# Basement Bedroom



## jabment (Nov 14, 2008)

I'm dying to get a hedgehog but I do have a question. I live at my parents house and my room is down in the basement (stereotypical first year college kid). I have a space heater down there now for me that heats up the room pretty nicely. But I was also going to get a ceramic heat emitter for the cage so the hedgie could have some more direct heat just in case. If I did this, do you think it would be okay to leave the ceramic heater on all the time and just have the space heater on when I'm home and there? I don't think my parents would be comfortable if I had a space heater on all the time because they get nervous about burning the house down or something. One other thing, when people first got their first hedgehog, how much did they notice their heating/electric bill go up?
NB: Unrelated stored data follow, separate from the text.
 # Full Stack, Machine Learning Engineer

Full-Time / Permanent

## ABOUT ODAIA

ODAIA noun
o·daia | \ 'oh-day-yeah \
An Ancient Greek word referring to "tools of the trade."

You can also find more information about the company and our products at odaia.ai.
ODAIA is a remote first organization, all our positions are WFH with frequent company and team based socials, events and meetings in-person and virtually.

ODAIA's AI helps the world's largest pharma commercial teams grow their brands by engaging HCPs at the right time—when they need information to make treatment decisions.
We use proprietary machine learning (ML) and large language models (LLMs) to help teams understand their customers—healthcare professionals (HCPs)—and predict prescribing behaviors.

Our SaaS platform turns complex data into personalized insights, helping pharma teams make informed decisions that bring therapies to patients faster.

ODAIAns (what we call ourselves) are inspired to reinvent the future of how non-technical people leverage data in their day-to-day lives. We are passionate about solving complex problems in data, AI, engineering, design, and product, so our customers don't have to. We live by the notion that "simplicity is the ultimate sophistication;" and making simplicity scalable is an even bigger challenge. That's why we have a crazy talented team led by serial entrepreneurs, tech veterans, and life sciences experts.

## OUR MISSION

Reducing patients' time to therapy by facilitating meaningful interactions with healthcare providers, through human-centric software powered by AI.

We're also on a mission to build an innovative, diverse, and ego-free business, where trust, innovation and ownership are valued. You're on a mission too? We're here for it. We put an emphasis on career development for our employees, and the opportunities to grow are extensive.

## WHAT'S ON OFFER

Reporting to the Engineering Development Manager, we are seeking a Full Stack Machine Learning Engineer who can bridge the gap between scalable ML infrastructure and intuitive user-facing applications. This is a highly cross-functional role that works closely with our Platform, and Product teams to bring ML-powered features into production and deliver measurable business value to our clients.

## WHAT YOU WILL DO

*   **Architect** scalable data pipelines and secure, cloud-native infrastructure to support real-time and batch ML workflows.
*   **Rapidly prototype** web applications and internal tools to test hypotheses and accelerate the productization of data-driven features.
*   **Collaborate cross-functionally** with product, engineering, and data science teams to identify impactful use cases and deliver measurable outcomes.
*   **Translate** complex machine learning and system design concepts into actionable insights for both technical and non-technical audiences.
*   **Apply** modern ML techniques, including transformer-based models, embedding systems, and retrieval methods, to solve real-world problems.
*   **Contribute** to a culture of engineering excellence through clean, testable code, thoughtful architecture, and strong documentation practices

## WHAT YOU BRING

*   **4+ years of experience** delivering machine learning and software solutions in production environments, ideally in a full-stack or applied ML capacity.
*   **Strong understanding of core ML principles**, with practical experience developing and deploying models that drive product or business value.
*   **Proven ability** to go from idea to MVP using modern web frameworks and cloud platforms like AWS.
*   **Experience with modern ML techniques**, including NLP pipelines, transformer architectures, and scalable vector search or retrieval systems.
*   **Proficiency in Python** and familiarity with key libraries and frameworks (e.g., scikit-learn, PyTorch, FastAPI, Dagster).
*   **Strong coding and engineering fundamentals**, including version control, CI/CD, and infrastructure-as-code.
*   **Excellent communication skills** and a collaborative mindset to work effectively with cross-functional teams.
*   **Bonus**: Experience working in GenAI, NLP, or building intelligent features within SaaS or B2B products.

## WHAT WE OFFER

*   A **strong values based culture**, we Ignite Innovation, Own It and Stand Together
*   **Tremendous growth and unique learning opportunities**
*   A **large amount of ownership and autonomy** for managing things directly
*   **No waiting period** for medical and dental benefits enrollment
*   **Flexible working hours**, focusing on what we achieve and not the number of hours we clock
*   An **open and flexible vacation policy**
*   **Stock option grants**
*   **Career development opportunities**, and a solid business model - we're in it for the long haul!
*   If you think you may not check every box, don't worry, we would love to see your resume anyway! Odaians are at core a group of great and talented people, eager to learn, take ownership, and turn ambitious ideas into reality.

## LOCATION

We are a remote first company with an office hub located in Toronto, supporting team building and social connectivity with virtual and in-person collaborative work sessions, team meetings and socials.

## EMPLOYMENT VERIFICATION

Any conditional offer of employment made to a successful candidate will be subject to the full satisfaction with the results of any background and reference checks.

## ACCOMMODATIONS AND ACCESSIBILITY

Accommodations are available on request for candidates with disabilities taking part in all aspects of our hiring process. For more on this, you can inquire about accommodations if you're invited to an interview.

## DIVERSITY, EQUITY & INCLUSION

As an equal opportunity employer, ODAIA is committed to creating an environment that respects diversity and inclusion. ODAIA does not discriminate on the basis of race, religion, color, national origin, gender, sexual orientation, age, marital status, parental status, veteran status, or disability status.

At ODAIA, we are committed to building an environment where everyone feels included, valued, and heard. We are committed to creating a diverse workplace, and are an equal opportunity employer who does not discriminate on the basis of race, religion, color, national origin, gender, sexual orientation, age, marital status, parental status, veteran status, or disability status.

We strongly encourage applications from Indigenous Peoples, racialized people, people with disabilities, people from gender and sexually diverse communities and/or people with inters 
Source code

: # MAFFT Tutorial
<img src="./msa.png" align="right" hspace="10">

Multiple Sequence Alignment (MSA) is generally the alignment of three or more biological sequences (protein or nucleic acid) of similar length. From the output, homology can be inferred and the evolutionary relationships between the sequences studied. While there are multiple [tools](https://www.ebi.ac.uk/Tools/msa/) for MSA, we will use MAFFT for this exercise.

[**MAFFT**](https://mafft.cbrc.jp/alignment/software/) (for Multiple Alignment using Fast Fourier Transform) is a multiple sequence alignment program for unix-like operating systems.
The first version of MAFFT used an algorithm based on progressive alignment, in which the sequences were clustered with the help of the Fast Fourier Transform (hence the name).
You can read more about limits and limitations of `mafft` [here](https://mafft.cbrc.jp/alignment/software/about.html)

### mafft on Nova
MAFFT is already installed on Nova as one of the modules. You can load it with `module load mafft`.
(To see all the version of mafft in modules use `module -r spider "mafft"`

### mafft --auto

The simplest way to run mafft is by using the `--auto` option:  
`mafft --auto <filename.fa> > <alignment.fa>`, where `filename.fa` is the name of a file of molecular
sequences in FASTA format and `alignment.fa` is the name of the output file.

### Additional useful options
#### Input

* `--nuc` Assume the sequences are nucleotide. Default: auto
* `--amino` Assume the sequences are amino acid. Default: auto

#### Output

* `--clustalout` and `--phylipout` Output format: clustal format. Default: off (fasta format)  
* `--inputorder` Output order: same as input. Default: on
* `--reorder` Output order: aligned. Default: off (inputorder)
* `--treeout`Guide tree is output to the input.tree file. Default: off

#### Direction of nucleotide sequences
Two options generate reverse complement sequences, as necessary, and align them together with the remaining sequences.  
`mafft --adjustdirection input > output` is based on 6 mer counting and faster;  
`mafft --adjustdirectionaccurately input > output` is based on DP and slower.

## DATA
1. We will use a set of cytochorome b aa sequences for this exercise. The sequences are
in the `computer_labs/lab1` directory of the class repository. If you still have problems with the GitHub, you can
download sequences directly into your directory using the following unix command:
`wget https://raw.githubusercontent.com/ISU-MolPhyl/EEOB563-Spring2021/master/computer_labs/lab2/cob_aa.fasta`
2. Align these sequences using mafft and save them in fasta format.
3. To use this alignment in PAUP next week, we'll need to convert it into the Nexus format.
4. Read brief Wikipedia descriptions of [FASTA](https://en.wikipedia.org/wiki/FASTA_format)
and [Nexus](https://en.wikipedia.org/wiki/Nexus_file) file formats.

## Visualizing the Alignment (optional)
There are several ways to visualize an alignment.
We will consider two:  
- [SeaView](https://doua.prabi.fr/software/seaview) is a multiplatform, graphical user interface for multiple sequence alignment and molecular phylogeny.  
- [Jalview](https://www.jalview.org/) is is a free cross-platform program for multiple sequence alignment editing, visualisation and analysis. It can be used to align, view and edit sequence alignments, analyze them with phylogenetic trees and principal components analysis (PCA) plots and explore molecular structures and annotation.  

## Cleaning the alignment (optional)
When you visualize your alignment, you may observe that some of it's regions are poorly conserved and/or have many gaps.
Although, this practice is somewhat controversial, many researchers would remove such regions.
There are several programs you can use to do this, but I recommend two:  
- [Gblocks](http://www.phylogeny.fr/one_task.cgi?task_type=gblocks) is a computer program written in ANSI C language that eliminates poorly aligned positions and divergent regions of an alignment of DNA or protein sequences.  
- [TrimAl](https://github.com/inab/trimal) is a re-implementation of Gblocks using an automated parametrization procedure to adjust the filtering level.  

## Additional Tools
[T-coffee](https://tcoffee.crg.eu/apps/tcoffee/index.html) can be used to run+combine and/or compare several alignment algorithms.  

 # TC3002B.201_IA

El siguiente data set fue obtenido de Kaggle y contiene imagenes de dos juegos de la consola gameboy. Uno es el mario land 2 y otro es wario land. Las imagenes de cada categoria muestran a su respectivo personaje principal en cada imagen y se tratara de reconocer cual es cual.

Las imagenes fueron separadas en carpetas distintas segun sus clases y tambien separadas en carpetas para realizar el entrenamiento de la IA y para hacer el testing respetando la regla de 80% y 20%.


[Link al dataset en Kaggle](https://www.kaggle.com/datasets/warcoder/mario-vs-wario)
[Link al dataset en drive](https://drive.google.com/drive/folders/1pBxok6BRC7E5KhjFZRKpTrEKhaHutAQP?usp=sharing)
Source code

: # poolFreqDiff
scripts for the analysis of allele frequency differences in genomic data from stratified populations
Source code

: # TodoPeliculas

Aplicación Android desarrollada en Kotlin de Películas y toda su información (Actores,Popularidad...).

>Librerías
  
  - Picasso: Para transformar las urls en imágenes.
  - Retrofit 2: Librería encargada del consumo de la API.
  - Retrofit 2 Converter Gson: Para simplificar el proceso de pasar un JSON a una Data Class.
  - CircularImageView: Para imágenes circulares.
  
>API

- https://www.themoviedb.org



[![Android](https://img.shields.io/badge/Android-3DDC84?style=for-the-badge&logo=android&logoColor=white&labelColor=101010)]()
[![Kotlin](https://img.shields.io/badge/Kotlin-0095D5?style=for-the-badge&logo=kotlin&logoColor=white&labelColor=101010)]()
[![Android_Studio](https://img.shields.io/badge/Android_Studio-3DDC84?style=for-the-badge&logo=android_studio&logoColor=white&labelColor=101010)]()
I know that that's hard to be sure on because it depends on the company and where you live and all that. I'm just looking for an estimate. Thanks so much!


----------



## smhufflepuff (Aug 28, 2008)

Plug the ceramic heat emitter into a thermostat controller (usually found in the reptile section of pet stores). That way, you can leave the emitter on, but its activities will be controlled appropriately while you're not there.


----------



## Racerhedge (Jan 23, 2009)

I have two tanks and two heating pads and my bill went up 20 dollars to run them all the time and the lamp for daylight. I am in a basment also.


----------